The setup is swift, with a prologue detailing how the young, unclothed Paddington (voiced, once again, with winningly nervous cheeriness by Ben Whishaw), in clumsy pursuit of a perfectly ripe orange, got separated from his Peruvian rainforest tribe, and swept via fast currents and waterfalls into the rescuing arms of his adoptive Aunt Lucy (Imelda Staunton). Fast-forward however many bear years to contemporary London, and Paddington is now a fully-fledged British citizen, following an inept run-in with a passport photo booth that remains the film’s wittiest physical gag. His travel documents conveniently arrive ahead of a letter from the Mother Superior (Colman) presiding over the Peruvian bear retirement home where Aunt Lucy is a resident, encouraging him to visit before her health deteriorates.
His well-off human guardians, the Brown family, need scant persuading to drop everything and head to Peru with him: Stuffy patriarch Henry (Hugh Bonneville) is encouraged by his employers to show a less risk-averse side, while his wife Mary (Emily Mortimer, seamlessly taking over from Sally Hawkins) wants one big family adventure together before empty-nest syndrome hits. She gets rather more than she bargained for when, on their arrival, they’re informed that Aunt Lucy has disappeared into the wilderness, cuing a jungle-wide search mission that, by various leaps of narrative logic, doubles as a treasure quest for a certain mythical city of gold. “Aren’t we all, in our own way, searching for El Dorado?” muses Hunter (a ripe Antonio Banderas), the riverboat captain hired to steer them into the heart of not-very-darkness. The Browns politely disagree, but go with it anyway.
It’s a plot that allows for considerable amounts of derring-do and mild exotic peril — tarantulas and anteaters and river rapids, oh my — and gives the franchise’s visual effects team more to work on besides their immaculate photoreal rendering of Paddington himself, once more fluffily tangible down to his last digital whisker. The comedy, however, stays mostly back at base camp with Colman, a hoot whether twirling, Von Trapp-style, with a guitar in hand during the film’s single musical number, or deflecting the queries of the Browns’ housekeeper (Julie Walters) with a blithe, unprompted insistence that her operation is “not at all suspicious.”

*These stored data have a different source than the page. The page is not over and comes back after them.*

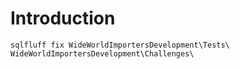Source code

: # Introduction

`sqlfluff fix WideWorldImportersDevelopment\Tests\ WideWorldImportersDevelopment\Challenges\`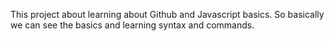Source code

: This project about learning about Github and Javascript basics. So basically we can see the basics and learning syntax and commands.
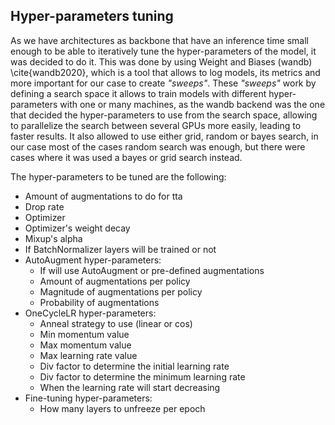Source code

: ## Hyper-parameters tuning

As we have architectures as backbone that have an inference time small enough to be able to iteratively tune the hyper-parameters of the model, it was decided to do it. This was done by using Weight and Biases (wandb) \cite{wandb2020}, which is a tool that allows to log models, its metrics and more important for our case to create _"sweeps"_. These _"sweeps"_ work by defining a search space it allows to train models with different hyper-parameters with one or many machines, as the wandb backend was the one that decided the hyper-parameters to use from the search space, allowing to parallelize the search between several GPUs more easily, leading to faster results. It also allowed to use either grid, random or bayes search, in our case most of the cases random search was enough, but there were cases where it was used a bayes or grid search instead.

The hyper-parameters to be tuned are the following:

* Amount of augmentations to do for tta
* Drop rate
* Optimizer
* Optimizer's weight decay
* Mixup's alpha
* If BatchNormalizer layers will be trained or not
* AutoAugment hyper-parameters:
    * If will use AutoAugment or pre-defined augmentations
    * Amount of augmentations per policy
    * Magnitude of augmentations per policy
    * Probability of augmentations
* OneCycleLR hyper-parameters:
    * Anneal strategy to use (linear or cos)
    * Min momentum value
    * Max momentum value
    * Max learning rate value
    * Div factor to determine the initial learning rate
    * Div factor to determine the minimum learning rate
    * When the learning rate will start decreasing
* Fine-tuning hyper-parameters:
    * How many layers to unfreeze per epoch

She’s never quite permitted to go full-tilt, however, just as the storytelling in “Paddington in Peru” never quite reaches the anarchic crescendo of the previous films. A protracted hilltop climax juggles familiar slapstick tropes — the failsafe juvenile laugh-getter of a man getting whacked in the groin — and obstacles from a vintage era of adventure matinees, ahead of a marmalade-sticky emotional resolution that reminds us (of course) that home is both movable and where the heart is.
Wilson, celebrated in the U.K. for a number of elaborate, event-status Christmas ads for the department store John Lewis, directs it all with smooth, pacy aplomb and precise tear-milking instincts. But the result isn’t as formally or tonally characterful as the previous films, just as the script, more than before, feels bound to a well-worn template. Paddington belongs to everyone these days, as well he should. But he’s become a little less peculiar in the process.